An ein normales Leben ist für Mike Muche nicht mehr zu denken, seitdem er im März 2004 einen Mann erschossen hat. Fünfmal drückte der Polizist ab, drei Kugeln trafen das Opfer, drei Tage später starb es im Krankenhaus. Muche tötete aus Notwehr, er und sein Kollege wurden mit einer vermeintlich echten Waffe bedroht. Gegen den heute dienstunfähigen Polizisten wurde ermittelt, das Ergebnis: Muche hat alles richtig gemacht, er ist unschuldig. Er braucht sich also keine Gedanken oder Vorwürfe wegen seiner Tat zu machen. Doch so einfach ist das nicht. Muche leidet. Seine Erlebnisse hat er in dem Buch "Ich habe getötet" zusammengefasst.

In Ihrem Buch sprechen Sie häufig das Thema Angst an, meist in Bezug auf die Folgen ihres Handelns und den damit verbundenen psychischen Belastungen. Hatten Sie denn gar keine Angst davor, dass Sie es mit dem Buch quasi jedem erlauben, sehr tief in ihr Innerstes, in Ihr Seelenleben zu schauen?

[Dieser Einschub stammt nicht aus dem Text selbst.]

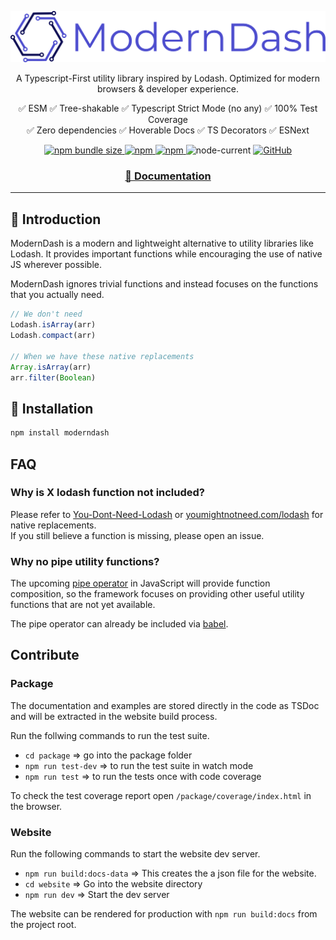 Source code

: ![ModernDash Logo](/website/src/assets/moderndashLogo.svg)

<p align=center>
  A Typescript-First utility library inspired by Lodash.
  Optimized for modern browsers & developer experience.
</p>

<div align=center class="space-y">
  ✅ ESM
  ✅ Tree-shakable
  ✅ Typescript Strict Mode (no any)
  ✅ 100% Test Coverage
  <br>
  ✅ Zero dependencies
  ✅ Hoverable Docs
  ✅ TS Decorators
  ✅ ESNext
</div>
<p></p>

<div align=center class="center">
  <a href="https://bundlephobia.com/package/moderndash@0.11.1">
    <img alt="npm bundle size" src="https://img.shields.io/bundlephobia/minzip/moderndash@latest?color=Green">
  </a>
  <a href="https://www.npmjs.com/package/moderndash">
    <img alt="npm" src="https://img.shields.io/npm/dw/moderndash">
  </a>
  <a href="https://www.npmjs.com/package/moderndash">
    <img alt="npm" src="https://img.shields.io/npm/v/moderndash?label=version">
  </a>
  <img alt="node-current" src="https://img.shields.io/node/v/moderndash">
  <a href="https://github.com/Maggi64/moderndash/blob/main/LICENSE">
    <img alt="GitHub" src="https://img.shields.io/github/license/maggi64/moderndash">
  </a>
</div>

<h3 align=center class="hide-on-website">
  <a href="https://moderndash.io" target="_blank">
       📓 Documentation
  </a>
</h3>

---

## 📓 Introduction
ModernDash is a modern and lightweight alternative to utility libraries like Lodash. It provides important functions while encouraging the use of native JS wherever possible.

ModernDash ignores trivial functions and instead focuses on the functions that you actually need.
```typescript
// We don't need
Lodash.isArray(arr)
Lodash.compact(arr)

// When we have these native replacements
Array.isArray(arr)
arr.filter(Boolean)
```
## 💾 Installation

```bash
npm install moderndash
```

## FAQ

### Why is X lodash function not included?
Please refer to [You-Dont-Need-Lodash](https://github.com/you-dont-need/You-Dont-Need-Lodash-Underscore) or [youmightnotneed.com/lodash](https://youmightnotneed.com/lodash) for native replacements.  
If you still believe a function is missing, please open an issue.

### Why no pipe utility functions?
The upcoming [pipe operator](https://github.com/tc39/proposal-pipeline-operator) in JavaScript will provide function composition, so the framework focuses on providing other useful utility functions that are not yet available.

The pipe operator can already be included via [babel](https://babeljs.io/docs/en/babel-plugin-proposal-pipeline-operator).

## Contribute

### Package
The documentation and examples are stored directly in the code as TSDoc and will be extracted in the website build process.

Run the follwing commands to run the test suite.
- `cd package` => go into the package folder
- `npm run test-dev` => to run the test suite in watch mode
- `npm run test` => to run the tests once with code coverage

To check the test coverage report open `/package/coverage/index.html` in the browser.

### Website
Run the following commands to start the website dev server.

- `npm run build:docs-data` => This creates the a json file for the website.
- `cd website` => Go into the website directory
- `npm run dev` => Start the dev server

The website can be rendered for production with `npm run build:docs` from the project root.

Mike Muche: Diese Gedanken macht man sich vorher, ob ich das will oder nicht. In meine Seele können die Leute jetzt reinschauen, das kann jeder lesen. Es hat mir überhaupt nichts ausgemacht. Die ganzen Dinge über meine Fehler, Fremdgehen in der Ehe zum Beispiel, und was ich noch so alles angestellt habe. Ich habe nichts ausgelassen. Auch wenn Leute nun sagen: Schau, der Mike, früher so ne harte Sau und jetzt hat er Angst. Das ist dann eben so. Es gibt sicher viele traumatisierte Polizisten, die sich das nicht eingestehen. Denn das ist der schwierigste Schritt überhaupt: Dass man als alter Hauptmeister, wie ich es damals war, mit 30 Jahren Diensterfahrung, dass man dann sagt: Jetzt geht es alleine nicht mehr weiter. Ich brauche jetzt fachärztliche Behandlung.

Und die Experten sagen einem dann genau, was man machen muss, um wieder klar zu kommen?

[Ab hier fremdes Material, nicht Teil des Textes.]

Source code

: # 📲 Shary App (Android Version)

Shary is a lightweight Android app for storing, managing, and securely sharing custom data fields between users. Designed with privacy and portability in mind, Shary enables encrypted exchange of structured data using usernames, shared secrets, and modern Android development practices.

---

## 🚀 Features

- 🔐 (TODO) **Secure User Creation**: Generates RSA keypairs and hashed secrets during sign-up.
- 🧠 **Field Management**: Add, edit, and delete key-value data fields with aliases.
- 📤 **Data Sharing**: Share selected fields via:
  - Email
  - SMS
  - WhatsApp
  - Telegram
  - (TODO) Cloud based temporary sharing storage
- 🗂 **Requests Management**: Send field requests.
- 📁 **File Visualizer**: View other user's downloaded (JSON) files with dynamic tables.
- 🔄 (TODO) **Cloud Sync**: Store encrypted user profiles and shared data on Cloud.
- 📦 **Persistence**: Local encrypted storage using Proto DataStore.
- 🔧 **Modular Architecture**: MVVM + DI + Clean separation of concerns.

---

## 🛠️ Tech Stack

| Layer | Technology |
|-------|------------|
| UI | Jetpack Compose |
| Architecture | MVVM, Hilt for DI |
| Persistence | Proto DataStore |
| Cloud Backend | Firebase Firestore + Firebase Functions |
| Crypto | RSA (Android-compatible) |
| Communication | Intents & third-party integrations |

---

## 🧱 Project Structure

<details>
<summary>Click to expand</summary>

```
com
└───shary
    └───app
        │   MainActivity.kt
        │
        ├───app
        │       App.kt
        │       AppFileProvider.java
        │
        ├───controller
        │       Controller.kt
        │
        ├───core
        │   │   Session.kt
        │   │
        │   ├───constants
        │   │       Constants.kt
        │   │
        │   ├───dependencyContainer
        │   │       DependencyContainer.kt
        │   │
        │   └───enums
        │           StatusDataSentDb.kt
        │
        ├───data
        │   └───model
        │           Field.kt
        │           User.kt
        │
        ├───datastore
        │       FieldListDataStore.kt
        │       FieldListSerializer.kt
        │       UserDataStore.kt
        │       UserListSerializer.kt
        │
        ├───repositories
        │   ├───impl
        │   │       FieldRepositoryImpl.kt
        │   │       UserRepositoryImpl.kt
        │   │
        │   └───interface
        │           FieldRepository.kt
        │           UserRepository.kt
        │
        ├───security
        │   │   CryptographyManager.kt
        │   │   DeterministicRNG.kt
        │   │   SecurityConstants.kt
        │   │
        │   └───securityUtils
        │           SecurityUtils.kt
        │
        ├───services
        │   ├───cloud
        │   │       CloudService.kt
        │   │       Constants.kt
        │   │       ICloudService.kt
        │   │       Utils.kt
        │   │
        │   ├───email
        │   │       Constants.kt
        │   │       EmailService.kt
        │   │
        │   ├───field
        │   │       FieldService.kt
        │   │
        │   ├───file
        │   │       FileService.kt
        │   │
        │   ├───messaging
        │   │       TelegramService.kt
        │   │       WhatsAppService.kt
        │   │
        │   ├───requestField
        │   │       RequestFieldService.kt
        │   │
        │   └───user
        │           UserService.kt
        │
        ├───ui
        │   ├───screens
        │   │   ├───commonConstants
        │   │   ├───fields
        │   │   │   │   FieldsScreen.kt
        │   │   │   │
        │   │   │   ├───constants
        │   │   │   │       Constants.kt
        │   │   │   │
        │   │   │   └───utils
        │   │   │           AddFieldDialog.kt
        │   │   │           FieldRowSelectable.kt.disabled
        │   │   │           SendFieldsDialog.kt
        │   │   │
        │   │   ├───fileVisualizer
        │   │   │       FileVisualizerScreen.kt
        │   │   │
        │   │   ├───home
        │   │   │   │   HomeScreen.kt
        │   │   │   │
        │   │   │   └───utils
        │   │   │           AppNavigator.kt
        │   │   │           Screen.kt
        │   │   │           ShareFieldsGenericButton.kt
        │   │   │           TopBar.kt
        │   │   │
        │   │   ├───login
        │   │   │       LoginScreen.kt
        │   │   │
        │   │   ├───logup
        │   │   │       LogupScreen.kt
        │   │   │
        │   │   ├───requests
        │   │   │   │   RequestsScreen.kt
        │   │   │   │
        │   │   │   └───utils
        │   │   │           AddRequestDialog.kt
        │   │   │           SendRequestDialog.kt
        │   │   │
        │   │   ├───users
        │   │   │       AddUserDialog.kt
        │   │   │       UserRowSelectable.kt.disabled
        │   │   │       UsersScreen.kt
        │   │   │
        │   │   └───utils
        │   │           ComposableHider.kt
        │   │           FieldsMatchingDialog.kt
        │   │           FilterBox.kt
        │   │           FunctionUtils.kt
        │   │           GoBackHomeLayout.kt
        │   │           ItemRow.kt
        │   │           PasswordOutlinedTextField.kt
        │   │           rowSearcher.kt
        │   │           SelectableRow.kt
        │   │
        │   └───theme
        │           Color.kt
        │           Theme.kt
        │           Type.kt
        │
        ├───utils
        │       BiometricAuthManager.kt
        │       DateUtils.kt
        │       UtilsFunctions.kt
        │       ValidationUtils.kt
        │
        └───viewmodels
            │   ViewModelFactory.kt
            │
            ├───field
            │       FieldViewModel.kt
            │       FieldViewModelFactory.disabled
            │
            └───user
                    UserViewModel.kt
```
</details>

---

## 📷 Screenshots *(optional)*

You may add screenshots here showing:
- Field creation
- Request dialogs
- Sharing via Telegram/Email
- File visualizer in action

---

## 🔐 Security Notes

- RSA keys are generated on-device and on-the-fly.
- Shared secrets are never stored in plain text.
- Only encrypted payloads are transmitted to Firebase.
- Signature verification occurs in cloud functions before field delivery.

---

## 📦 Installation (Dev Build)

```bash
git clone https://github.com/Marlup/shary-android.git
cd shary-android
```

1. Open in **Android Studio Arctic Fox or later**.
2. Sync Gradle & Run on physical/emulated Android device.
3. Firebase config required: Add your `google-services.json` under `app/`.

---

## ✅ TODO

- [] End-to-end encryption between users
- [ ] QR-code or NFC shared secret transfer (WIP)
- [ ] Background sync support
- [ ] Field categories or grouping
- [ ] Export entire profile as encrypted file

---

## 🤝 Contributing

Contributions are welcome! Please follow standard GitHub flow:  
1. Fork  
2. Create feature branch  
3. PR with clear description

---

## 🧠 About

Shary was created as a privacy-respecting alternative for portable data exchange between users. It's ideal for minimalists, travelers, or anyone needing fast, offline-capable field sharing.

Da gibt es keine einheitliche Lösung. Jeder verarbeitet das irgendwie anders. Mein Kollege, der Gustav, der bei dem Einsatz dabei war, macht seinen Dienst nach wie vor im Streifenwagen. Nur in der Nacht danach hat er Albträume gehabt, wie er mir erzählte. Aber sonst hat er keinerlei Beschwerden.

Er hat ja auch nicht den Bruder eines guten Freundes erschossen....

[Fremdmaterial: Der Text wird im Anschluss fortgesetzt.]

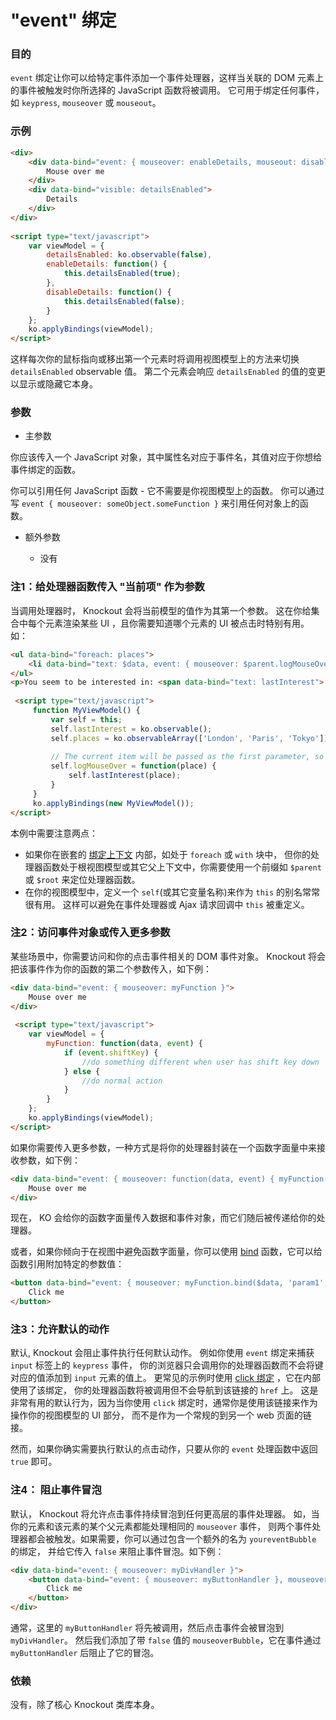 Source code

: # "event" 绑定

### 目的

`event` 绑定让你可以给特定事件添加一个事件处理器，这样当关联的 DOM 元素上的事件被触发时你所选择的 JavaScript 函数将被调用。
它可用于绑定任何事件，如 `keypress`, `mouseover` 或 `mouseout`。

### 示例

```html
<div>
    <div data-bind="event: { mouseover: enableDetails, mouseout: disableDetails }">
        Mouse over me
    </div>
    <div data-bind="visible: detailsEnabled">
        Details
    </div>
</div>
 
<script type="text/javascript">
    var viewModel = {
        detailsEnabled: ko.observable(false),
        enableDetails: function() {
            this.detailsEnabled(true);
        },
        disableDetails: function() {
            this.detailsEnabled(false);
        }
    };
    ko.applyBindings(viewModel);
</script>
```

这样每次你的鼠标指向或移出第一个元素时将调用视图模型上的方法来切换 `detailsEnabled` observable 值。
第二个元素会响应 `detailsEnabled` 的值的变更以显示或隐藏它本身。

### 参数

  * 主参数
  
  你应该传入一个 JavaScript 对象，其中属性名对应于事件名，其值对应于你想给事件绑定的函数。
  
  你可以引用任何 JavaScript 函数 - 它不需要是你视图模型上的函数。
你可以通过写 `event { mouseover: someObject.someFunction }` 来引用任何对象上的函数。

  * 额外参数
  
    * 没有
	
### 注1：给处理器函数传入 "当前项" 作为参数

当调用处理器时， Knockout 会将当前模型的值作为其第一个参数。
这在你给集合中每个元素渲染某些 UI ，且你需要知道哪个元素的 UI 被点击时特别有用。如：

```html
<ul data-bind="foreach: places">
    <li data-bind="text: $data, event: { mouseover: $parent.logMouseOver }"> </li>
</ul>
<p>You seem to be interested in: <span data-bind="text: lastInterest"> </span></p>
 
 <script type="text/javascript">
     function MyViewModel() {
         var self = this;
         self.lastInterest = ko.observable();
         self.places = ko.observableArray(['London', 'Paris', 'Tokyo']);
 
         // The current item will be passed as the first parameter, so we know which place was hovered over
         self.logMouseOver = function(place) {
             self.lastInterest(place);
         }
     }
     ko.applyBindings(new MyViewModel());
</script>
```

本例中需要注意两点：

* 如果你在嵌套的 [绑定上下文](./binding-context.md) 内部，如处于 `foreach` 或 `with` 块中，
但你的处理器函数处于根视图模型或其它父上下文中，你需要使用一个前缀如 `$parent` 或 `$root` 来定位处理器函数。
* 在你的视图模型中，定义一个 `self`(或其它变量名称)来作为 `this` 的别名常常很有用。
这样可以避免在事件处理器或 Ajax 请求回调中 `this` 被重定义。

### 注2：访问事件对象或传入更多参数

某些场景中，你需要访问和你的点击事件相关的 DOM 事件对象。
Knockout 将会把该事件作为你的函数的第二个参数传入，如下例：

```html
<div data-bind="event: { mouseover: myFunction }">
    Mouse over me
</div>
 
 <script type="text/javascript">
    var viewModel = {
        myFunction: function(data, event) {
            if (event.shiftKey) {
                //do something different when user has shift key down
            } else {
                //do normal action
            }
        }
    };
    ko.applyBindings(viewModel);
</script>
```

如果你需要传入更多参数，一种方式是将你的处理器封装在一个函数字面量中来接收参数，如下例：

```html
<div data-bind="event: { mouseover: function(data, event) { myFunction('param1', 'param2', data, event) } }">
    Mouse over me
</div>
```

现在， KO 会给你的函数字面量传入数据和事件对象，而它们随后被传递给你的处理器。

或者，如果你倾向于在视图中避免函数字面量，你可以使用 [bind](https://developer.mozilla.org/en/JavaScript/Reference/Global_Objects/Function/bind)
函数，它可以给函数引用附加特定的参数值：

```html
<button data-bind="event: { mouseover: myFunction.bind($data, 'param1', 'param2') }">
    Click me
</button>
```

### 注3：允许默认的动作

默认, Knockout 会阻止事件执行任何默认动作。
例如你使用 `event` 绑定来捕获 `input` 标签上的 `keypress` 事件，
你的浏览器只会调用你的处理器函数而不会将键对应的值添加到 `input` 元素的值上。
更常见的示例时使用 [click 绑定](./click-binding.md) ，它在内部使用了该绑定，
你的处理器函数将被调用但不会导航到该链接的 `href` 上。
这是非常有用的默认行为，因为当你使用 `click` 绑定时，通常你是使用该链接来作为操作你的视图模型的 UI 部分，
而不是作为一个常规的到另一个 web 页面的链接。

然而，如果你确实需要执行默认的点击动作，只要从你的 `event` 处理函数中返回 `true` 即可。

### 注4： 阻止事件冒泡

默认， Knockout 将允许点击事件持续冒泡到任何更高层的事件处理器。
如，当你的元素和该元素的某个父元素都能处理相同的 `mouseover` 事件，
则两个事件处理器都会被触发。如果需要，你可以通过包含一个额外的名为 `youreventBubble` 的绑定，
并给它传入 `false` 来阻止事件冒泡。如下例：

```html
<div data-bind="event: { mouseover: myDivHandler }">
    <button data-bind="event: { mouseover: myButtonHandler }, mouseoverBubble: false">
        Click me
    </button>
</div>
```

通常，这里的 `myButtonHandler` 将先被调用，然后点击事件会被冒泡到 `myDivHandler`。
然后我们添加了带 `false` 值的 `mouseoverBubble`，它在事件通过 `myButtonHandler` 后阻止了它的冒泡。

### 依赖

没有，除了核心 Knockout 类库本身。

Das spielt natürlich eine Rolle und hat die ganze Situation noch schlimmer gemacht. Das Resultat jedoch ist das Gleiche: tot ist tot. Dennoch: Wenn mir jemand vorher gesagt hätte, dass so ein Fall mein Leben dermaßen verändert, hätte ich gesagt: So ein Schmarrn! Weil: Als Polizist macht man sich im Vorfeld immer Gedanken über gefährliche Einsätze und spielt "Was-wäre-wenn"-Situationen durch. Du überlegst dir oft: Wann würde ich Gebrauch von meiner Schusswaffe machen? Da gibt es etwa den sogenannten Anhalteschuss. Das heißt, man schießt zum Beispiel einem Bankräuber in die Beine und hindert ihn so an der Flucht. Da war mein Gedanke immer: Dazu bist du viel zu aufgeregt, dann triffst du ihn vielleicht am Kopf. Also würde ich vermutlich nicht auf den Flüchtenden schießen, denn ich war überzeugt: Irgendwann kriegen wir ihn sowieso. Aber für den Fall, dass jemand mein Leben mit einer Schusswaffe bedroht, lautete meine Devise klar: Den bläst du einfach weg. Ganz locker. Und dann bist du auf einmal in genau dieser Situation und merkst: Es ist nicht so leicht, auf einen Menschen zu schießen.

Was ist so schwierig daran?

Da steht einer, der ist aus Fleisch und Blut. Und wenn du jetzt gleich abdrückst, kann es sein, dass du ihn umbringst. Von der Theorie zur Praxis, das ist so ein himmelweiter Unterschied.

Glauben Sie, es wäre einfacher zu verarbeiten gewesen, wenn Sie, sagen wir, einen Amokläufer erschossen hätten?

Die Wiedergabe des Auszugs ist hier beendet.